[Stored data]
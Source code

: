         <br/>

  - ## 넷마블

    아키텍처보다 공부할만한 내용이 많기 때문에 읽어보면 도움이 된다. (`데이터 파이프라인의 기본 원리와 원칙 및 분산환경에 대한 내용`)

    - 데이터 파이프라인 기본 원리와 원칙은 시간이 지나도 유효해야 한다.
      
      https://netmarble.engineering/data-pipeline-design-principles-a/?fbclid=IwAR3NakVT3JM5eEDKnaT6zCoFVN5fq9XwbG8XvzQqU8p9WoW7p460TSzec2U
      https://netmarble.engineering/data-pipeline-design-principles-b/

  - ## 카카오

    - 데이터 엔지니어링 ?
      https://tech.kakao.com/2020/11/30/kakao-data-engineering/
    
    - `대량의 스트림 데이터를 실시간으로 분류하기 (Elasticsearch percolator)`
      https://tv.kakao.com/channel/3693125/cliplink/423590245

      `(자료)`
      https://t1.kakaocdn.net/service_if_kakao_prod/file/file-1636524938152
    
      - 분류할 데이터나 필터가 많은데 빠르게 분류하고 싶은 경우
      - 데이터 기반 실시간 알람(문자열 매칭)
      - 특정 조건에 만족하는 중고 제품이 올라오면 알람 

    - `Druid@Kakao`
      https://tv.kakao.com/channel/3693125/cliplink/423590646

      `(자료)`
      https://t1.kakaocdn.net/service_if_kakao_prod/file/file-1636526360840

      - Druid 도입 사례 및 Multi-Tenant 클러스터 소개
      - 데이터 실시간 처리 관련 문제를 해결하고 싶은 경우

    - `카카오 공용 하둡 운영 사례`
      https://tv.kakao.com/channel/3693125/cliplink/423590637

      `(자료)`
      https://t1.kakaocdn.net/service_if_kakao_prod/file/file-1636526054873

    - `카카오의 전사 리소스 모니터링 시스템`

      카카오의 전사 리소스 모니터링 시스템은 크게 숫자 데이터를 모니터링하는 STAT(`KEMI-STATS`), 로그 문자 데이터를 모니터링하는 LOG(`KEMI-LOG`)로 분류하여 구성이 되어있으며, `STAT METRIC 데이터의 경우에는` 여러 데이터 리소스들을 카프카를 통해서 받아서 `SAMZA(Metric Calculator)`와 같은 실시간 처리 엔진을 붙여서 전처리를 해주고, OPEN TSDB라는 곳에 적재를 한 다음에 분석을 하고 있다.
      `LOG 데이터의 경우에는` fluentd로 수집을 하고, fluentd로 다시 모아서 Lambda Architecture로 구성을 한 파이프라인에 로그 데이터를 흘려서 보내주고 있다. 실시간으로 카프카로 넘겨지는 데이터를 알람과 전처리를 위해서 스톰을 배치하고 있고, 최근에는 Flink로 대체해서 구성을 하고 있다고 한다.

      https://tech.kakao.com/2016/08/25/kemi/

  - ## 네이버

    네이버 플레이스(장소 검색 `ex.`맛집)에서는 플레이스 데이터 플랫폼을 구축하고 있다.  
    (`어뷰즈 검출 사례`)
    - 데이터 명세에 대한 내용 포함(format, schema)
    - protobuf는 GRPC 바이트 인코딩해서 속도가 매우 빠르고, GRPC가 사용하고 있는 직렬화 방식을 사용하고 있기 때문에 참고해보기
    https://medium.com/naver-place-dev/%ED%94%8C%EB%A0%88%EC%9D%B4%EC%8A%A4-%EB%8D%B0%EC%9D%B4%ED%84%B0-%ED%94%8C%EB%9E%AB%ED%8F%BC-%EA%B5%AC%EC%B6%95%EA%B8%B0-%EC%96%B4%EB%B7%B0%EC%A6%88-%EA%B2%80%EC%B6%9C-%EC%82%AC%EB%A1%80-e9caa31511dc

#### WHAT THE TASK REQUIRES:
Look above for lines with the word "design" and copy them all.

#### ANSWER TO THE PROBLEM:
      https://netmarble.engineering/data-pipeline-design-principles-a/?fbclid=IwAR3NakVT3JM5eEDKnaT6zCoFVN5fq9XwbG8XvzQqU8p9WoW7p460TSzec2U
      https://netmarble.engineering/data-pipeline-design-principles-b/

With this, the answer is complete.